> [Work item]: Using the data below, return the stretch from the line that contains "imposing Dirichlet conditions" through the line that contains "To formalize, lets", both included, exactly as it stands and nothing beyond it.

> [Extracted entries]:
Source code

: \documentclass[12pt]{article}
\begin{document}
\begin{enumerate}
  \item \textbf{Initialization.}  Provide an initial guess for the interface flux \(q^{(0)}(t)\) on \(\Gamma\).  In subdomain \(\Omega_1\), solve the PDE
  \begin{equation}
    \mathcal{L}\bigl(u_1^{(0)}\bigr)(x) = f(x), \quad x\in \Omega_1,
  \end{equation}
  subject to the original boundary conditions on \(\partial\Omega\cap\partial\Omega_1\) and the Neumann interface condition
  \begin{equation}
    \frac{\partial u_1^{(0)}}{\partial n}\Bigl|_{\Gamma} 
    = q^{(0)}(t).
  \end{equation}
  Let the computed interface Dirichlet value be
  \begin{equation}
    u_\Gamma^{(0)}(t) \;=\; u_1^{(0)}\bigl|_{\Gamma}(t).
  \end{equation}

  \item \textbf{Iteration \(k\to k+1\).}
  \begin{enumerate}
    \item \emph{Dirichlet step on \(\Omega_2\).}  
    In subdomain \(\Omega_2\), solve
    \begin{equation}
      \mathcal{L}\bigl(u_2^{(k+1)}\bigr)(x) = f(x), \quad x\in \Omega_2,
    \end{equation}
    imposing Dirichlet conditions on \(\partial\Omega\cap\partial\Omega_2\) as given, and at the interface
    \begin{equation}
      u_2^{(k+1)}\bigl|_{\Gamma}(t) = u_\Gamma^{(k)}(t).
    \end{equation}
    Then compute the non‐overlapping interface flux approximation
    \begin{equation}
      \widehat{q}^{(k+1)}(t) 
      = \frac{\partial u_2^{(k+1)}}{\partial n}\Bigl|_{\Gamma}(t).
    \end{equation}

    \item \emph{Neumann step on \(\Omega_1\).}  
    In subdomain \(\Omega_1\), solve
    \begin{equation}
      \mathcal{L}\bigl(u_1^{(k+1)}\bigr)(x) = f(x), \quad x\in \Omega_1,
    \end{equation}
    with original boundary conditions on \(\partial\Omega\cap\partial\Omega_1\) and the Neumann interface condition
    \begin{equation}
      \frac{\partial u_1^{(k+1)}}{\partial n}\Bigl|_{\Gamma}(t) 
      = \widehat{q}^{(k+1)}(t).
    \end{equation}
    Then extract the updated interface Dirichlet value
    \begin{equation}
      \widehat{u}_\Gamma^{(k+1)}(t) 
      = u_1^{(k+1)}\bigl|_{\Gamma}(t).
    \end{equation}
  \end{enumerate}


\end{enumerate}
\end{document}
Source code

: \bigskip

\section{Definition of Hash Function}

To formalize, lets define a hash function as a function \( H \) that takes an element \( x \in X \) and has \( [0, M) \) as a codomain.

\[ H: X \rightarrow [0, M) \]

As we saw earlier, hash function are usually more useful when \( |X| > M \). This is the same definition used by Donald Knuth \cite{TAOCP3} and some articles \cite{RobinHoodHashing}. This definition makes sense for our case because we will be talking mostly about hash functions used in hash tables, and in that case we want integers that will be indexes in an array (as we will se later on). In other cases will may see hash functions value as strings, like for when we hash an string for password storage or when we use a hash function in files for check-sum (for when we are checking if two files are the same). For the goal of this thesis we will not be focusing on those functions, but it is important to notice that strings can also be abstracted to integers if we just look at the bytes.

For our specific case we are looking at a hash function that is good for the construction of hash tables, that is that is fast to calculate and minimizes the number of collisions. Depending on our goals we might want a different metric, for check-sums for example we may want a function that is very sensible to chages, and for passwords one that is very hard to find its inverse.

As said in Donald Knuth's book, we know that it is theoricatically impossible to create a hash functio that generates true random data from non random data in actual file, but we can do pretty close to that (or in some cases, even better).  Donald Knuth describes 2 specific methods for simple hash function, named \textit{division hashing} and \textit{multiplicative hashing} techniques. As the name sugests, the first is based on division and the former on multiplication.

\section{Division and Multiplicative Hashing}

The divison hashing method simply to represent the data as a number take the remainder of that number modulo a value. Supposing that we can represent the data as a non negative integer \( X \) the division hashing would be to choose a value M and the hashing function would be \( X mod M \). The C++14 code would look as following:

> [Task output]:
    imposing Dirichlet conditions on \(\partial\Omega\cap\partial\Omega_2\) as given, and at the interface
    \begin{equation}
      u_2^{(k+1)}\bigl|_{\Gamma}(t) = u_\Gamma^{(k)}(t).
    \end{equation}
    Then compute the non‐overlapping interface flux approximation
    \begin{equation}
      \widehat{q}^{(k+1)}(t) 
      = \frac{\partial u_2^{(k+1)}}{\partial n}\Bigl|_{\Gamma}(t).
    \end{equation}

    \item \emph{Neumann step on \(\Omega_1\).}  
    In subdomain \(\Omega_1\), solve
    \begin{equation}
      \mathcal{L}\bigl(u_1^{(k+1)}\bigr)(x) = f(x), \quad x\in \Omega_1,
    \end{equation}
    with original boundary conditions on \(\partial\Omega\cap\partial\Omega_1\) and the Neumann interface condition
    \begin{equation}
      \frac{\partial u_1^{(k+1)}}{\partial n}\Bigl|_{\Gamma}(t) 
      = \widehat{q}^{(k+1)}(t).
    \end{equation}
    Then extract the updated interface Dirichlet value
    \begin{equation}
      \widehat{u}_\Gamma^{(k+1)}(t) 
      = u_1^{(k+1)}\bigl|_{\Gamma}(t).
    \end{equation}
  \end{enumerate}


\end{enumerate}
\end{document}
Source code

: \bigskip

\section{Definition of Hash Function}

To formalize, lets define a hash function as a function \( H \) that takes an element \( x \in X \) and has \( [0, M) \) as a codomain.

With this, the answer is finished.